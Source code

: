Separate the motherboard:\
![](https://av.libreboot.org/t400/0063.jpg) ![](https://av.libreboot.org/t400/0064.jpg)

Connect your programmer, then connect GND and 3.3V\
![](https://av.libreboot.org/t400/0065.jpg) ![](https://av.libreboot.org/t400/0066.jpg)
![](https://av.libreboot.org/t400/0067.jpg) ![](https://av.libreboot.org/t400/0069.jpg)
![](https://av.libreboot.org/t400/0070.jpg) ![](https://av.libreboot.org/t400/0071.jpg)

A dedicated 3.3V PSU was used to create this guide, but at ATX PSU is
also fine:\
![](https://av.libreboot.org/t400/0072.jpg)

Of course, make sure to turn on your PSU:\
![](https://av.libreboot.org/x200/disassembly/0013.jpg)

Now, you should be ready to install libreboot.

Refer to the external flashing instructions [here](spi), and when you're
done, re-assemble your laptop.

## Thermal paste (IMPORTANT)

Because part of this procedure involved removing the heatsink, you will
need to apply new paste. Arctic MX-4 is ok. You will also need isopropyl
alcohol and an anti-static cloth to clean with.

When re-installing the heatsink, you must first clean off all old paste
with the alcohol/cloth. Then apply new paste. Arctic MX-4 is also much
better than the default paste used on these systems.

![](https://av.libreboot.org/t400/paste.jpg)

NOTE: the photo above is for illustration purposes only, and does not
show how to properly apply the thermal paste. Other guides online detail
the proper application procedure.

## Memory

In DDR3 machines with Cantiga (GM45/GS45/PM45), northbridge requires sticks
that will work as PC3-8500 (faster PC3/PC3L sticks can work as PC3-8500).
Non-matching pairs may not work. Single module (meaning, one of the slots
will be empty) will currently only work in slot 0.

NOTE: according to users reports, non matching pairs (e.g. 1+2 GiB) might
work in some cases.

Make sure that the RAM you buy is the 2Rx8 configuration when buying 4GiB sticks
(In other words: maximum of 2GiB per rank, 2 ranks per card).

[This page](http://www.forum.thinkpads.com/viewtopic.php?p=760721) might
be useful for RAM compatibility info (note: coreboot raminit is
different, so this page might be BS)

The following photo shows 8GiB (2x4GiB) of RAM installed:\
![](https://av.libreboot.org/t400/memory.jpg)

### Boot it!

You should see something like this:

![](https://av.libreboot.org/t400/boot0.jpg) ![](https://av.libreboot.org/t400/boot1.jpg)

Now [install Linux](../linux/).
● ● ● ● ●
Return the whole listing above verbatim.

### Result
Source code

:Separate the motherboard:\
![](https://av.libreboot.org/t400/0063.jpg) ![](https://av.libreboot.org/t400/0064.jpg)

Connect your programmer, then connect GND and 3.3V\
![](https://av.libreboot.org/t400/0065.jpg) ![](https://av.libreboot.org/t400/0066.jpg)
![](https://av.libreboot.org/t400/0067.jpg) ![](https://av.libreboot.org/t400/0069.jpg)
![](https://av.libreboot.org/t400/0070.jpg) ![](https://av.libreboot.org/t400/0071.jpg)

A dedicated 3.3V PSU was used to create this guide, but at ATX PSU is
also fine:\
![](https://av.libreboot.org/t400/0072.jpg)

Of course, make sure to turn on your PSU:\
![](https://av.libreboot.org/x200/disassembly/0013.jpg)

Now, you should be ready to install libreboot.

Refer to the external flashing instructions [here](spi), and when you're
done, re-assemble your laptop.

## Thermal paste (IMPORTANT)

Because part of this procedure involved removing the heatsink, you will
need to apply new paste. Arctic MX-4 is ok. You will also need isopropyl
alcohol and an anti-static cloth to clean with.

When re-installing the heatsink, you must first clean off all old paste
with the alcohol/cloth. Then apply new paste. Arctic MX-4 is also much
better than the default paste used on these systems.

![](https://av.libreboot.org/t400/paste.jpg)

NOTE: the photo above is for illustration purposes only, and does not
show how to properly apply the thermal paste. Other guides online detail
the proper application procedure.

## Memory

In DDR3 machines with Cantiga (GM45/GS45/PM45), northbridge requires sticks
that will work as PC3-8500 (faster PC3/PC3L sticks can work as PC3-8500).
Non-matching pairs may not work. Single module (meaning, one of the slots
will be empty) will currently only work in slot 0.

NOTE: according to users reports, non matching pairs (e.g. 1+2 GiB) might
work in some cases.

Make sure that the RAM you buy is the 2Rx8 configuration when buying 4GiB sticks
(In other words: maximum of 2GiB per rank, 2 ranks per card).

[This page](http://www.forum.thinkpads.com/viewtopic.php?p=760721) might
be useful for RAM compatibility info (note: coreboot raminit is
different, so this page might be BS)

The following photo shows 8GiB (2x4GiB) of RAM installed:\
![](https://av.libreboot.org/t400/memory.jpg)

### Boot it!

You should see something like this:

![](https://av.libreboot.org/t400/boot0.jpg) ![](https://av.libreboot.org/t400/boot1.jpg)

Now [install Linux](../linux/).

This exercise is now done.